Не дожидаясь ответа, он склонился над ее губами. Она закрыла глаза… И вдруг совершенно забыла о том, что ей сорок пять лет, что у нее взрослая дочь и что эта дочь сейчас с Габриэле – потому что Габриэле был сейчас здесь, вместе с ней, в этой минуте радости, пришедшей к ней из времен ее юности… Габриэле был здесь, и ее истосковавшаяся по счастью душа раскрывалась навстречу этому давно позабытому ощущению восторга, заполнившему все ее существо. Это было торжеством – торжеством минуты над Вечностью. Это было торжеством иллюзии над реальностью.

Дождь шелестел вокруг них, рассказывая их бесконечную историю любви, а они искали друг друга в торжествующей радости их поцелуя – искали, находили, теряли, снова искали и находили… Но нет, нет, это она искала его. Потому что тот, кто целовал ее сейчас, не был им.

Марко взглянул на нее с удивлением, смешанным с недовольством, когда она, прервав поцелуй, высвободилась из его объятий и резко отстранилась от него.

– Что-нибудь не так?

Она не ответила. Распахнув дверцу, она выскочила из машины и бросилась к стеклянным дверям пансиона. Она знала, что сейчас разрыдается, и не хотела, чтобы Марко видел ее слезы. Ее слезы не имели никакого отношения к Марко.

Марко, к ее великому облегчению, не последовал за ней. Закрывшись в своем номере, она бросилась на кровать и дала волю слезам. Вместе со слезами она освобождалась от всех эмоций, накопившихся в ней за последние двадцать пять лет – и проснувшихся к жизни в ту минуту иллюзорного счастья, когда ее губы целовали незнакомца, а ее душа целовала его.

Но он сейчас был с ее дочерью, и этим было все сказано.

Закончив перечитывать сценарий, Габриэле сложил в папку листки, исписанные его размашистым почерком, и положил ее на край письменного стола.
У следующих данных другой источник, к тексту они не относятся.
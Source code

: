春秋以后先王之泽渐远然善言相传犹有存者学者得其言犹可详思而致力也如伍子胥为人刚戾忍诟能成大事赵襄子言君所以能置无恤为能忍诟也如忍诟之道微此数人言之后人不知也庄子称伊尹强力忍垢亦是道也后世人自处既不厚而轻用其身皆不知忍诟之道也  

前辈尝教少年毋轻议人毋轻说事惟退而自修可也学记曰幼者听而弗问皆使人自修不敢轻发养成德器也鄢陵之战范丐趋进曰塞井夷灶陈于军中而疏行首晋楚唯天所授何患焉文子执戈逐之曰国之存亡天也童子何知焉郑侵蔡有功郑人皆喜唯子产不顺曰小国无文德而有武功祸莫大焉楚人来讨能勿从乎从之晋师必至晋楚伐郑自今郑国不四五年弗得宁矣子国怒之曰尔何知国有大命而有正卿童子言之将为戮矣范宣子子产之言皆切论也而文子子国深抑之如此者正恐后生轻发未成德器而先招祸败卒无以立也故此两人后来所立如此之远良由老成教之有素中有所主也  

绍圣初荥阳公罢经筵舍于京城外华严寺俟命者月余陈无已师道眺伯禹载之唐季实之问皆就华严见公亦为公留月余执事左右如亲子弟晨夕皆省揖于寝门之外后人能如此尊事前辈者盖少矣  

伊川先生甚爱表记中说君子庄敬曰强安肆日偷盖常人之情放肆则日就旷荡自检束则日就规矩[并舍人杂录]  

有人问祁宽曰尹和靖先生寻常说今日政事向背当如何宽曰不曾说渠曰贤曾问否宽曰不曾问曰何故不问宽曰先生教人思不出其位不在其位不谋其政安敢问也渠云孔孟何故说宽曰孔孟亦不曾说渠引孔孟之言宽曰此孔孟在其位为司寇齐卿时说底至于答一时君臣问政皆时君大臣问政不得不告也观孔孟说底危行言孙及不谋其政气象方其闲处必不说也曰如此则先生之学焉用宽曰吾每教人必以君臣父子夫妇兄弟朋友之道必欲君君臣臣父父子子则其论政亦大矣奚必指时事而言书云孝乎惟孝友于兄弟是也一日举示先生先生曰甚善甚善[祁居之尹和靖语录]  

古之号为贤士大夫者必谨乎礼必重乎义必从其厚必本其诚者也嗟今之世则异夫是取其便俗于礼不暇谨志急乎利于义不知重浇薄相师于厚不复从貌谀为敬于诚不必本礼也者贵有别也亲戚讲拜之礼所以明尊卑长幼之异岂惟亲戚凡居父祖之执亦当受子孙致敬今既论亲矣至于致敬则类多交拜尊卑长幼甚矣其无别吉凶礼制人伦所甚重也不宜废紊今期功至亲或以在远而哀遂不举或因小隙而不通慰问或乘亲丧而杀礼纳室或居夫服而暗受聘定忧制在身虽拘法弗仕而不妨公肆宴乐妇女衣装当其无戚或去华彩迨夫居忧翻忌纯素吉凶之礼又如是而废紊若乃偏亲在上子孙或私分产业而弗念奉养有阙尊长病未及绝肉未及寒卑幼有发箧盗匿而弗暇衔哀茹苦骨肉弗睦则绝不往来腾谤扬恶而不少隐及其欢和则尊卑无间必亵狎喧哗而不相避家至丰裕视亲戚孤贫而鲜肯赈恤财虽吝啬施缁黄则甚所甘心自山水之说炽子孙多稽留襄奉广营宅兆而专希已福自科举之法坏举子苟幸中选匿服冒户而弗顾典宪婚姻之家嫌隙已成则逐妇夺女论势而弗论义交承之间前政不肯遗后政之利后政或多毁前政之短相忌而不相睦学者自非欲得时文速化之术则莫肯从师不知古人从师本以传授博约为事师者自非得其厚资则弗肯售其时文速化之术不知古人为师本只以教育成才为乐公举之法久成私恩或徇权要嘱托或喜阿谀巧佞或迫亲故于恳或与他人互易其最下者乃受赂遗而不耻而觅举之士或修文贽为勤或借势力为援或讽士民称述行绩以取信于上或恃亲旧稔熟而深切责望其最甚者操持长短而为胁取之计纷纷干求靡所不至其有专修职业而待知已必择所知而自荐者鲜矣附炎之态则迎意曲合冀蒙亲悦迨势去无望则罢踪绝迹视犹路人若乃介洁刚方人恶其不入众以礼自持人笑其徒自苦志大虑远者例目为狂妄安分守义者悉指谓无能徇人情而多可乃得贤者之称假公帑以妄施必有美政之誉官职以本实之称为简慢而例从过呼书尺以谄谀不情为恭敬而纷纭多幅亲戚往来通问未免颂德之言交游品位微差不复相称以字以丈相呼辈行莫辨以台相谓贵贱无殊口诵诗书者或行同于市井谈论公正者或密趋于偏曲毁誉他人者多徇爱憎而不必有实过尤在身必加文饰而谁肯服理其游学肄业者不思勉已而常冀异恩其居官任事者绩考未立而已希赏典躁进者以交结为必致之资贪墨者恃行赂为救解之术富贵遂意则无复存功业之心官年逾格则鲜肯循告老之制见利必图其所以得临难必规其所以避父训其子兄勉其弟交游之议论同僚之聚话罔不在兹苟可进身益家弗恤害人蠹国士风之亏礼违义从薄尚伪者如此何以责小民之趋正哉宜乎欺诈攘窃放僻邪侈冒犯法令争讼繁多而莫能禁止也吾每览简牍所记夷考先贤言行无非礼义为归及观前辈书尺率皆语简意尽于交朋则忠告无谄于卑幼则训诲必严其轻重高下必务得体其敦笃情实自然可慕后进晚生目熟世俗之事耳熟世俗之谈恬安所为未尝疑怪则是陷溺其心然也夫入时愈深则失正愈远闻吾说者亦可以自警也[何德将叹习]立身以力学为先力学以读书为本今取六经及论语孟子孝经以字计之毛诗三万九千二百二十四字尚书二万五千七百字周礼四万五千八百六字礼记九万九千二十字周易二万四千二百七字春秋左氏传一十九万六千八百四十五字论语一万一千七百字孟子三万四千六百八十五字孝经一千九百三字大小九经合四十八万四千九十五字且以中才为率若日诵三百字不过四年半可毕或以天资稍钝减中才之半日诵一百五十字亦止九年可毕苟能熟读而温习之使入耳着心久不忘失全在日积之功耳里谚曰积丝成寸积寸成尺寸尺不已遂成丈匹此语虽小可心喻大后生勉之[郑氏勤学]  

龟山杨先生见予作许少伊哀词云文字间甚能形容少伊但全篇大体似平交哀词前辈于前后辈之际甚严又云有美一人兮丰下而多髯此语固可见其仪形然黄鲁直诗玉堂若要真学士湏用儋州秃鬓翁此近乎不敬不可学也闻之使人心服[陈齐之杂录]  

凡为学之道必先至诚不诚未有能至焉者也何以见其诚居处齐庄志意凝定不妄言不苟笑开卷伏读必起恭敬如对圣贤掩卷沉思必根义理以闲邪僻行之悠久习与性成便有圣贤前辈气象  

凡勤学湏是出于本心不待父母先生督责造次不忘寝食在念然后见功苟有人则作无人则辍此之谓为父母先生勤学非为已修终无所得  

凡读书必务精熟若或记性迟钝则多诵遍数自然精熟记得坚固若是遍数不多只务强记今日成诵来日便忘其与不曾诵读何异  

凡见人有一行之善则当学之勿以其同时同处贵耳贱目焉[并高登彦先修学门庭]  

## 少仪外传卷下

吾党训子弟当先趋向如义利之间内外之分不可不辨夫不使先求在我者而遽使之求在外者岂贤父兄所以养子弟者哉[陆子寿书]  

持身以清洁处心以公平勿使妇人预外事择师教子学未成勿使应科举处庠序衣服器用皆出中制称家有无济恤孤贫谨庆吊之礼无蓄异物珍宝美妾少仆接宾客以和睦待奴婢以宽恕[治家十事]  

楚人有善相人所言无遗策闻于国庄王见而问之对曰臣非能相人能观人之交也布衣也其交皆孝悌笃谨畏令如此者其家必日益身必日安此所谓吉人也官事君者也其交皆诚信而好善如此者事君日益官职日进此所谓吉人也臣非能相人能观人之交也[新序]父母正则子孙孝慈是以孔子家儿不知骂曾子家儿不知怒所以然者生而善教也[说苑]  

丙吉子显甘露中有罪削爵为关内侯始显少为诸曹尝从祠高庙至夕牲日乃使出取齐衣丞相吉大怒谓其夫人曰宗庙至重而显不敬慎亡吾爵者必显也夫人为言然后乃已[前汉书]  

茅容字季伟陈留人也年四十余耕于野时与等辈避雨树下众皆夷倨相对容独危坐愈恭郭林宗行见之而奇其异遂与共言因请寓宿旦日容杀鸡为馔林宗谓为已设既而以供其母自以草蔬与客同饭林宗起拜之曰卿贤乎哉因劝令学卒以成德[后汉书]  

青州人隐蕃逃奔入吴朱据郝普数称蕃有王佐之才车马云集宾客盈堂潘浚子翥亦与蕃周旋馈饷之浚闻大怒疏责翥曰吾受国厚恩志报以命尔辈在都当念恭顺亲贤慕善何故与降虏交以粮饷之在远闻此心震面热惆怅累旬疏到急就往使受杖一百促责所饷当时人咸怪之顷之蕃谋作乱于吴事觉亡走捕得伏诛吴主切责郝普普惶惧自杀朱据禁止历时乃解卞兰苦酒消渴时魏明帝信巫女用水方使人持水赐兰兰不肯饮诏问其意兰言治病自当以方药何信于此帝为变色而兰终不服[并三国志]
Завтра он попросит кого-нибудь из прислуги отвезти это в город и отдать машинистке для перепечатывания. Или нет, лучше он вызовет машинистку сюда – наверняка ей понадобятся разъяснения. Его почерк никогда не отличался аккуратностью, а сейчас он значительно ухудшился и стал почти неразборчивым из-за этого странного возбуждения, которое сопутствовало ему во время работы над новым сценарием.

Он откинулся на спинку большого кожаного кресла, устремив взгляд в распахнутое окно на звездное небо. Ласковый шум океана действовал успокаивающе на его воспаленный мозг. У него плыла голова. Он уже давно отвык от такой работы, какую проделал за последние две недели. Так он работал только в ранней юности, когда трудился над своим романом. Только тогда он был движим амбициями, желанием прославиться и разбогатеть. Сейчас амбиций в нем не было ни на каплю. О каких амбициях могла идти речь, если он уже давно получил от жизни все, что только можно, – славу, богатство, всеобщее признание. Он хотел стать королем – и он им стал. А теперь ему наскучило быть королем. Теперь он хотел быть просто самим собой.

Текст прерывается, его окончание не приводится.